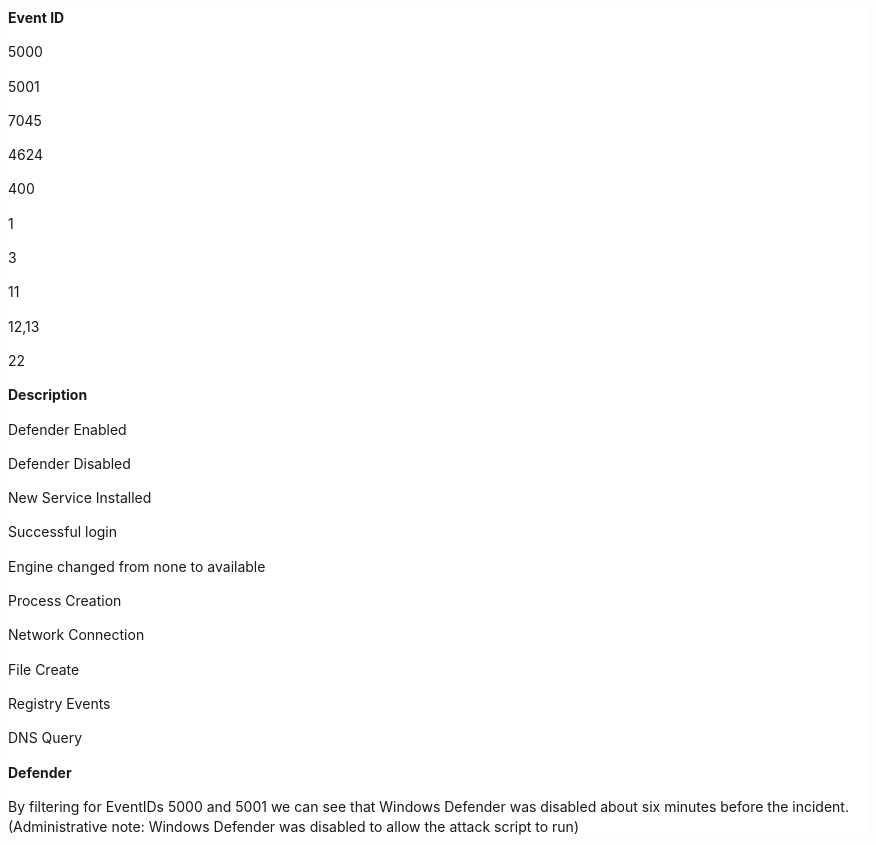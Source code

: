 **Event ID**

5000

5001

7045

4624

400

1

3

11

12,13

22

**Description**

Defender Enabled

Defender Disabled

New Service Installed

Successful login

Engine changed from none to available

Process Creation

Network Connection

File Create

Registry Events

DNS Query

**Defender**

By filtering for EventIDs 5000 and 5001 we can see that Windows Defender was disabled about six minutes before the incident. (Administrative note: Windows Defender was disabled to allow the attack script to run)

****************

Problem description:
A faithful, word-for-word copy of the records above, pictures left out, is the answer.

Result of the task:
Source code

: **Event ID**

5000

5001

7045

4624

400

1

3

11

12,13

22

**Description**

Defender Enabled

Defender Disabled

New Service Installed

Successful login

Engine changed from none to available

Process Creation

Network Connection

File Create

Registry Events

DNS Query

**Defender**

By filtering for EventIDs 5000 and 5001 we can see that Windows Defender was disabled about six minutes before the incident. (Administrative note: Windows Defender was disabled to allow the attack script to run)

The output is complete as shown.